PRESS RELEASE
AB SCIENCE RECEIVES FIRST AGENCIES AUTHORIZATIONS TO INITIATE CONFIRMATORY PHASE 3 CLINICAL STUDY WITH MASITINIB IN THE TREATMENT OF ALZHEIMER’S DISEASE
Paris, October 10th 2022, 6pm CET
AB Science SA (Euronext – FR0010557264 – AB) as we speak broadcasts that the first authorizations have been acquired to provoke its part 3 confirmatory research (AB21004) evaluating masitinib in sufferers with gentle to average Alzheimer’s Disease (AD) from the French Medicine Agency (ANSM) along with AEMPS (Spain company) and EOF (Greece company).

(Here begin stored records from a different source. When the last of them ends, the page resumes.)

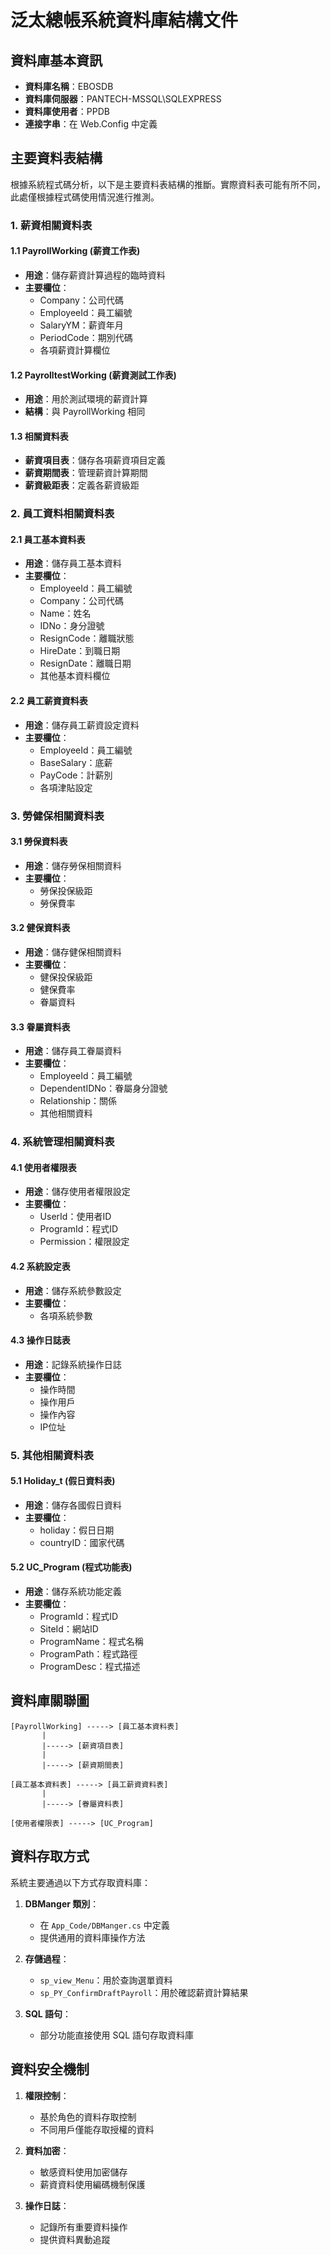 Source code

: # 泛太總帳系統資料庫結構文件

## 資料庫基本資訊

- **資料庫名稱**：EBOSDB
- **資料庫伺服器**：PANTECH-MSSQL\SQLEXPRESS
- **資料庫使用者**：PPDB
- **連接字串**：在 Web.Config 中定義

## 主要資料表結構

根據系統程式碼分析，以下是主要資料表結構的推斷。實際資料表可能有所不同，此處僅根據程式碼使用情況進行推測。

### 1. 薪資相關資料表

#### 1.1 PayrollWorking (薪資工作表)
- **用途**：儲存薪資計算過程的臨時資料
- **主要欄位**：
  - Company：公司代碼
  - EmployeeId：員工編號
  - SalaryYM：薪資年月
  - PeriodCode：期別代碼
  - 各項薪資計算欄位

#### 1.2 PayrolltestWorking (薪資測試工作表)
- **用途**：用於測試環境的薪資計算
- **結構**：與 PayrollWorking 相同

#### 1.3 相關資料表
- **薪資項目表**：儲存各項薪資項目定義
- **薪資期間表**：管理薪資計算期間
- **薪資級距表**：定義各薪資級距

### 2. 員工資料相關資料表

#### 2.1 員工基本資料表
- **用途**：儲存員工基本資料
- **主要欄位**：
  - EmployeeId：員工編號
  - Company：公司代碼
  - Name：姓名
  - IDNo：身分證號
  - ResignCode：離職狀態
  - HireDate：到職日期
  - ResignDate：離職日期
  - 其他基本資料欄位

#### 2.2 員工薪資資料表
- **用途**：儲存員工薪資設定資料
- **主要欄位**：
  - EmployeeId：員工編號
  - BaseSalary：底薪
  - PayCode：計薪別
  - 各項津貼設定

### 3. 勞健保相關資料表

#### 3.1 勞保資料表
- **用途**：儲存勞保相關資料
- **主要欄位**：
  - 勞保投保級距
  - 勞保費率

#### 3.2 健保資料表
- **用途**：儲存健保相關資料
- **主要欄位**：
  - 健保投保級距
  - 健保費率
  - 眷屬資料

#### 3.3 眷屬資料表
- **用途**：儲存員工眷屬資料
- **主要欄位**：
  - EmployeeId：員工編號
  - DependentIDNo：眷屬身分證號
  - Relationship：關係
  - 其他相關資料

### 4. 系統管理相關資料表

#### 4.1 使用者權限表
- **用途**：儲存使用者權限設定
- **主要欄位**：
  - UserId：使用者ID
  - ProgramId：程式ID
  - Permission：權限設定

#### 4.2 系統設定表
- **用途**：儲存系統參數設定
- **主要欄位**：
  - 各項系統參數

#### 4.3 操作日誌表
- **用途**：記錄系統操作日誌
- **主要欄位**：
  - 操作時間
  - 操作用戶
  - 操作內容
  - IP位址

### 5. 其他相關資料表

#### 5.1 Holiday_t (假日資料表)
- **用途**：儲存各國假日資料
- **主要欄位**：
  - holiday：假日日期
  - countryID：國家代碼

#### 5.2 UC_Program (程式功能表)
- **用途**：儲存系統功能定義
- **主要欄位**：
  - ProgramId：程式ID
  - SiteId：網站ID
  - ProgramName：程式名稱
  - ProgramPath：程式路徑
  - ProgramDesc：程式描述

## 資料庫關聯圖

```
[PayrollWorking] -----> [員工基本資料表]
       |
       |-----> [薪資項目表]
       |
       |-----> [薪資期間表]
       
[員工基本資料表] -----> [員工薪資資料表]
       |
       |-----> [眷屬資料表]
       
[使用者權限表] -----> [UC_Program]
```

## 資料存取方式

系統主要通過以下方式存取資料庫：

1. **DBManger 類別**：
   - 在 `App_Code/DBManger.cs` 中定義
   - 提供通用的資料庫操作方法

2. **存儲過程**：
   - `sp_view_Menu`：用於查詢選單資料
   - `sp_PY_ConfirmDraftPayroll`：用於確認薪資計算結果

3. **SQL 語句**：
   - 部分功能直接使用 SQL 語句存取資料庫

## 資料安全機制

1. **權限控制**：
   - 基於角色的資料存取控制
   - 不同用戶僅能存取授權的資料

2. **資料加密**：
   - 敏感資料使用加密儲存
   - 薪資資料使用編碼機制保護

3. **操作日誌**：
   - 記錄所有重要資料操作
   - 提供資料異動追蹤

Study AB21004 is a randomized, double-blind part 3 research to consider the protection and efficacy of masitinib in sufferers with gentle to average Alzheimer’s illness, as an add-on remedy to commonplace of care, cholinesterase inhibitors and/or memantine. The research will enroll 600 sufferers with confirmed medical analysis of gentle and average Alzheimer’s illness, corresponding to an Activities of Daily Living (ADCS-ADL) rating of lower than 73 and a Mini Mental State Examination (MMSE) rating of between 14 to 25, inclusive.
The goal of research AB21004 is to verify remedy impact with masitinib 4.5 mg/kg/day as an adjunct to cholinesterase inhibitor and/or memantine in sufferers with mild-to-moderate Alzheimer’s illness. The main endpoint of the research might be to consider the impact of masitinib on absolute change from baseline in ADCS-ADL rating and in ADAS-Cog-11.
The positioning of masitinib is totally different from different Alzheimer’s illness medicine reminiscent of lecanemab, aduhelm, donanemab and crenenzumab, which goal the earliest phases of the AD continuum, together with very gentle dementia, prodromal or asymptomatic Alzheimer’s illness, MMSE>22 and up to 30, whereas sufferers with MMSE 27-30 have regular cognitive capabilities.
The mechanism of motion of masitinib can also be totally different from different medicine being developed for Alzheimer’s illness and presumably complementary within the sense that masitinib targets microglia and mast cells to ship a illness modifying neuro protecting impact, whereas lecanemab, aduhelm, donanemab, and crenenzumab are anti-amyloid antibodies that goal to eradicate poisonous amyloid-beta (Aβ) aggregates.
Furthermore, masitinib is an orally administered tyrosine kinase whereas the aforementioned anti-amyloid antibody medicine are administered by way of injection.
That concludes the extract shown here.